(Rendered images with source text)
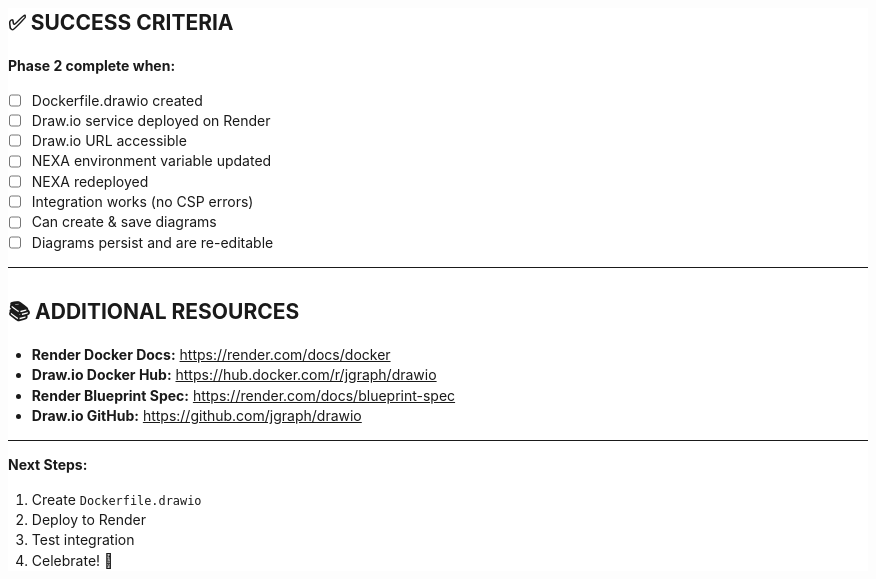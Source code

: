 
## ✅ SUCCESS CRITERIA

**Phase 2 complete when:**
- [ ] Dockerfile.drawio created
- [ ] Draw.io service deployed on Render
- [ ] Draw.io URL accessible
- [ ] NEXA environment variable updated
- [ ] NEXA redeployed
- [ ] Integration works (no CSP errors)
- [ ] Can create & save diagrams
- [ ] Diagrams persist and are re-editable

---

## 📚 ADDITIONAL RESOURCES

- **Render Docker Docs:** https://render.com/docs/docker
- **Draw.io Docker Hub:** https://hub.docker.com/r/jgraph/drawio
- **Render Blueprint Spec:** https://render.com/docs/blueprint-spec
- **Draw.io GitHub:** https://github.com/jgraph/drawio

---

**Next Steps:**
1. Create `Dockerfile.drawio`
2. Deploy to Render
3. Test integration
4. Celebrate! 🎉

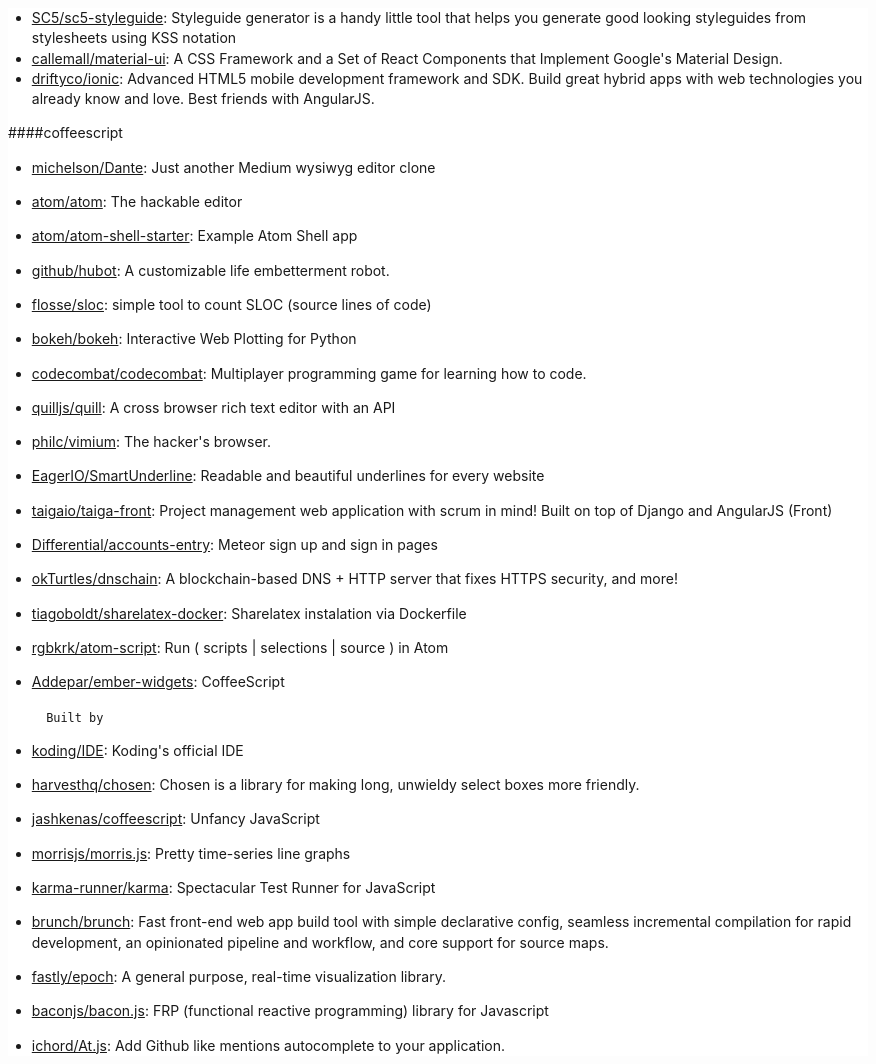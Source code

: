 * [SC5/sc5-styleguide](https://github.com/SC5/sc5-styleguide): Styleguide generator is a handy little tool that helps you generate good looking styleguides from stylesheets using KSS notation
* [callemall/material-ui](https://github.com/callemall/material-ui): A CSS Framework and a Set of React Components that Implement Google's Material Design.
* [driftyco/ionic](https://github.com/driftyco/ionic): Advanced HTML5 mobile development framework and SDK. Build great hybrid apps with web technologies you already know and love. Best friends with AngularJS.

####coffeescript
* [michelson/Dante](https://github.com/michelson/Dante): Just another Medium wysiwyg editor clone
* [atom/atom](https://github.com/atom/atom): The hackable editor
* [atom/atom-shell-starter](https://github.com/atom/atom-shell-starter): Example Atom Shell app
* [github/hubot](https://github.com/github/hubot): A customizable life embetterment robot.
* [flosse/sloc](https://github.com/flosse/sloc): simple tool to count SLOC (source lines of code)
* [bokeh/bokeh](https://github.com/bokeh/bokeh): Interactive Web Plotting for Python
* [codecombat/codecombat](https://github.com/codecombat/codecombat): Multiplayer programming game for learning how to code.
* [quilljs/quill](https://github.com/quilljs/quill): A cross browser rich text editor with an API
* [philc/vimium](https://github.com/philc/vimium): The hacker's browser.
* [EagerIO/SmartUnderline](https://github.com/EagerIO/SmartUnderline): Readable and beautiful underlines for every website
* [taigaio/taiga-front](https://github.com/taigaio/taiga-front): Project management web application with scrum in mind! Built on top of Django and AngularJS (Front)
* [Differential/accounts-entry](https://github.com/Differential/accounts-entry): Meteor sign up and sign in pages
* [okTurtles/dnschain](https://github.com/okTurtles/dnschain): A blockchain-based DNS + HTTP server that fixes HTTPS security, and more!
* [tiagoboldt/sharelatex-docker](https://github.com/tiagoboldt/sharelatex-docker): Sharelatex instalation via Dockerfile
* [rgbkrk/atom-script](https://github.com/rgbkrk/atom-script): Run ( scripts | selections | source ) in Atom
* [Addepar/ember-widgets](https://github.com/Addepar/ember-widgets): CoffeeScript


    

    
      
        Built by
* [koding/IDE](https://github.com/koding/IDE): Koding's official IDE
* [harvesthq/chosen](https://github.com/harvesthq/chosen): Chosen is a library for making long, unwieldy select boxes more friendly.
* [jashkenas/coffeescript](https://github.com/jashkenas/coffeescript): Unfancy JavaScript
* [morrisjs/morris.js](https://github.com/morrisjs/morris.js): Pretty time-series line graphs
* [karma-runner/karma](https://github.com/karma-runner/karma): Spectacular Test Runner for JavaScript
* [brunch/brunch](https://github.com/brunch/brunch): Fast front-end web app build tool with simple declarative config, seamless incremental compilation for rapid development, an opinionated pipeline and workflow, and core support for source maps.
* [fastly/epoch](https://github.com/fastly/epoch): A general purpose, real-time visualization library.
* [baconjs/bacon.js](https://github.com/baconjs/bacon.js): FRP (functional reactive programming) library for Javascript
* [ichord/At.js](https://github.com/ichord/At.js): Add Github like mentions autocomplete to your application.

=== WHAT TO DO ===
Every line from the top of the records above to the line with "life embetterment robot.", inclusive, should be duplicated exactly, minus the pictures.

=== RESPONSE AREA ===
Source code

: 
## ✅ SUCCESS CRITERIA

**Phase 2 complete when:**
- [ ] Dockerfile.drawio created
- [ ] Draw.io service deployed on Render
- [ ] Draw.io URL accessible
- [ ] NEXA environment variable updated
- [ ] NEXA redeployed
- [ ] Integration works (no CSP errors)
- [ ] Can create & save diagrams
- [ ] Diagrams persist and are re-editable

---

## 📚 ADDITIONAL RESOURCES

- **Render Docker Docs:** https://render.com/docs/docker
- **Draw.io Docker Hub:** https://hub.docker.com/r/jgraph/drawio
- **Render Blueprint Spec:** https://render.com/docs/blueprint-spec
- **Draw.io GitHub:** https://github.com/jgraph/drawio

---

**Next Steps:**
1. Create `Dockerfile.drawio`
2. Deploy to Render
3. Test integration
4. Celebrate! 🎉

Source code

: * [SC5/sc5-styleguide](https://github.com/SC5/sc5-styleguide): Styleguide generator is a handy little tool that helps you generate good looking styleguides from stylesheets using KSS notation
* [callemall/material-ui](https://github.com/callemall/material-ui): A CSS Framework and a Set of React Components that Implement Google's Material Design.
* [driftyco/ionic](https://github.com/driftyco/ionic): Advanced HTML5 mobile development framework and SDK. Build great hybrid apps with web technologies you already know and love. Best friends with AngularJS.

####coffeescript
* [michelson/Dante](https://github.com/michelson/Dante): Just another Medium wysiwyg editor clone
* [atom/atom](https://github.com/atom/atom): The hackable editor
* [atom/atom-shell-starter](https://github.com/atom/atom-shell-starter): Example Atom Shell app
* [github/hubot](https://github.com/github/hubot): A customizable life embetterment robot.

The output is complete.